■ What is needed
A bare number is the expected answer: the count of lines in the records that contain the word "pending".

Records from a data collection
^^^^^^^^^^^^^^^^
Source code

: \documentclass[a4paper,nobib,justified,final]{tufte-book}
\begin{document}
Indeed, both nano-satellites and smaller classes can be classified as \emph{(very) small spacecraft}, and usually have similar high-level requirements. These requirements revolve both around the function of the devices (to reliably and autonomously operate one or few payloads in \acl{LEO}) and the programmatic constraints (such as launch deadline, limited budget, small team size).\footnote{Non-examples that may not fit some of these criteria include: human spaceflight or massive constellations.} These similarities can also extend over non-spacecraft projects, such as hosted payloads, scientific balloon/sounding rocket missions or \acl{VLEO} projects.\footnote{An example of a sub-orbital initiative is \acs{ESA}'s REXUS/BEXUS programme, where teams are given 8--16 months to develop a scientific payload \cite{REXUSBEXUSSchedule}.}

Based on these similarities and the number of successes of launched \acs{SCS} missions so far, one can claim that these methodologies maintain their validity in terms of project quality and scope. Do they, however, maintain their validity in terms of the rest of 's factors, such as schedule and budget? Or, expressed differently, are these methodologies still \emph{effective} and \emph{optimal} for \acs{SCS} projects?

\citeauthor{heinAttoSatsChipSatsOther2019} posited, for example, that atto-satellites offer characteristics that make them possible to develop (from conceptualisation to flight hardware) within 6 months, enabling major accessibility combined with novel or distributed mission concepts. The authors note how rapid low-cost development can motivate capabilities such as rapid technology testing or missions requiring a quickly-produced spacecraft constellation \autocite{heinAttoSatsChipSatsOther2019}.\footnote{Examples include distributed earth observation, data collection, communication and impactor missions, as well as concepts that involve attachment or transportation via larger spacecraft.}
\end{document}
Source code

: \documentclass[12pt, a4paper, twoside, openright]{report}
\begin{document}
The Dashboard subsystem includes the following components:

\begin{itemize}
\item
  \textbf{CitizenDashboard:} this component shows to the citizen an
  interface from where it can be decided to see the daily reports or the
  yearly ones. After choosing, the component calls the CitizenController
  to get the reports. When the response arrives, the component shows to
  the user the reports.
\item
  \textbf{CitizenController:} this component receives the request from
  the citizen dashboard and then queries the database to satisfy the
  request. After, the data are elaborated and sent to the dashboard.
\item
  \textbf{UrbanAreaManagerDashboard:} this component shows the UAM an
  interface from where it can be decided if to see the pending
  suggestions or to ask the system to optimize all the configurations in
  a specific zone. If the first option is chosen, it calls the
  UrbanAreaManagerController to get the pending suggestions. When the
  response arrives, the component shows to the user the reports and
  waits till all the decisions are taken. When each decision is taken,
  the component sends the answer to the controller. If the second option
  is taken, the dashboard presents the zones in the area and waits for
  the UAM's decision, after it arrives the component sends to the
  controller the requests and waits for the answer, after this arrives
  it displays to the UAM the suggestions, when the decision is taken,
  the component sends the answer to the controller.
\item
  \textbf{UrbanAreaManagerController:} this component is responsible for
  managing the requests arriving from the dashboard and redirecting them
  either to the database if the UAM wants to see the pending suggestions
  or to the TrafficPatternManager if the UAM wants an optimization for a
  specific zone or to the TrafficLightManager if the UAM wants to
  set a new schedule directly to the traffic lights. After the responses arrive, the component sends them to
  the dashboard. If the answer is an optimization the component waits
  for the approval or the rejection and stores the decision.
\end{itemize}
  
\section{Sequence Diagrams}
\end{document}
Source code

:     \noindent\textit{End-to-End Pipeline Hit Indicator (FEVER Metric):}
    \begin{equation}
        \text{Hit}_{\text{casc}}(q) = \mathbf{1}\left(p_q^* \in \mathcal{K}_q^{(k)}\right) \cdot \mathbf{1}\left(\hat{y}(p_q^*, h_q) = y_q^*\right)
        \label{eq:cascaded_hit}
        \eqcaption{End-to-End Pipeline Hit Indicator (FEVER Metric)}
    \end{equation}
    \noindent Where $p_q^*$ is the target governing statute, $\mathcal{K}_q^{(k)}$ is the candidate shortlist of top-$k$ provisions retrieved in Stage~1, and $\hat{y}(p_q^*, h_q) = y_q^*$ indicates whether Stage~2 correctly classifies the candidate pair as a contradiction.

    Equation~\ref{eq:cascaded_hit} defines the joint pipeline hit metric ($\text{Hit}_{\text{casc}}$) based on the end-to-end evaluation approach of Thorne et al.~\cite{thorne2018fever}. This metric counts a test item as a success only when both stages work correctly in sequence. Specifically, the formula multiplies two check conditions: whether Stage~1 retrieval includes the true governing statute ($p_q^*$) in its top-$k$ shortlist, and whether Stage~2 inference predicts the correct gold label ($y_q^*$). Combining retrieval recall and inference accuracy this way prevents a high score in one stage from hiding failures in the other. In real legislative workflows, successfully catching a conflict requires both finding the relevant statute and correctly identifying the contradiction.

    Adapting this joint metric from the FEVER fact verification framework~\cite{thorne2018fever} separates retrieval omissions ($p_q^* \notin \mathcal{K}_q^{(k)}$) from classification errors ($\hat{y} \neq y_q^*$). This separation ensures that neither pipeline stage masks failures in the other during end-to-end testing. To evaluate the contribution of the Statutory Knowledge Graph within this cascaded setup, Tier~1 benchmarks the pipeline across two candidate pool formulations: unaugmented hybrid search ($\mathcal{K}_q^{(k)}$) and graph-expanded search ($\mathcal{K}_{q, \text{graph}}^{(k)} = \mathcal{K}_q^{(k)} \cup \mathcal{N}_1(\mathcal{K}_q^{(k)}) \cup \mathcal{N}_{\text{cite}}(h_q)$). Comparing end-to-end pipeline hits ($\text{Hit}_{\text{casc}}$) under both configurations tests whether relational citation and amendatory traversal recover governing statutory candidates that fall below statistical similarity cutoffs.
^^^^^^^^^^^^^^^^
■ Exercise response
3